▸ **TASK DESCRIPTION**: Transcribe, without any change, the line that includes "- Di chuyển" and all the lines that come after it in the material below.

▸ **INPUT RECORDS**:
****
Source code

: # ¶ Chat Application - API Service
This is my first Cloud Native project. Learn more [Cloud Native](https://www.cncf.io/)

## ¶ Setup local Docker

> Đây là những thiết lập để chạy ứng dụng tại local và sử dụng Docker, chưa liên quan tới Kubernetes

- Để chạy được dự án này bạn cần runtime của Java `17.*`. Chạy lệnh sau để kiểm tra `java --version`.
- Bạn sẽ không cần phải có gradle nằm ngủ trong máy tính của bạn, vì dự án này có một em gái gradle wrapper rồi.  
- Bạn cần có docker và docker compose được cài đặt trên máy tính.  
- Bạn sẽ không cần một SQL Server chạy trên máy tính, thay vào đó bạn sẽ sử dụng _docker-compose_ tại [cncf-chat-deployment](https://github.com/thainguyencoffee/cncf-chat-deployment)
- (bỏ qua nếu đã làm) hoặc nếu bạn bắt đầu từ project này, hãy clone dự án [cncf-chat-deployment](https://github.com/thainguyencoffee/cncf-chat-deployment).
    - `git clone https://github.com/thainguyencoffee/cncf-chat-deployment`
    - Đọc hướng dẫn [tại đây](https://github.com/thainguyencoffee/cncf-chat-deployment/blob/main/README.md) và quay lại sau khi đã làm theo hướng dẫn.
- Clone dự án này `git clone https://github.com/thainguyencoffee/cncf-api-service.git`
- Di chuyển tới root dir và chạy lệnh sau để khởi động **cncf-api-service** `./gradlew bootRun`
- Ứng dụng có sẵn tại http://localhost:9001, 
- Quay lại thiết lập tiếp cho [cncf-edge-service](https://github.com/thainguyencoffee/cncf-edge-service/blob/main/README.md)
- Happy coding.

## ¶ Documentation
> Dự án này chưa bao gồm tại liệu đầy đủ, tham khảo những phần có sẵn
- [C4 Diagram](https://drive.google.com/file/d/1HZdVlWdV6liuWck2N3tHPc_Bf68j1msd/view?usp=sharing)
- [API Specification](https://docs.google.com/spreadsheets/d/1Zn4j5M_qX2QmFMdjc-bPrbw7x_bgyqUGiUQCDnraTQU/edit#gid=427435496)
****
▸ **ANSWER TO THIS TASK**:
- Di chuyển tới root dir và chạy lệnh sau để khởi động **cncf-api-service** `./gradlew bootRun`
- Ứng dụng có sẵn tại http://localhost:9001, 
- Quay lại thiết lập tiếp cho [cncf-edge-service](https://github.com/thainguyencoffee/cncf-edge-service/blob/main/README.md)
- Happy coding.

## ¶ Documentation
> Dự án này chưa bao gồm tại liệu đầy đủ, tham khảo những phần có sẵn
- [C4 Diagram](https://drive.google.com/file/d/1HZdVlWdV6liuWck2N3tHPc_Bf68j1msd/view?usp=sharing)
- [API Specification](https://docs.google.com/spreadsheets/d/1Zn4j5M_qX2QmFMdjc-bPrbw7x_bgyqUGiUQCDnraTQU/edit#gid=427435496)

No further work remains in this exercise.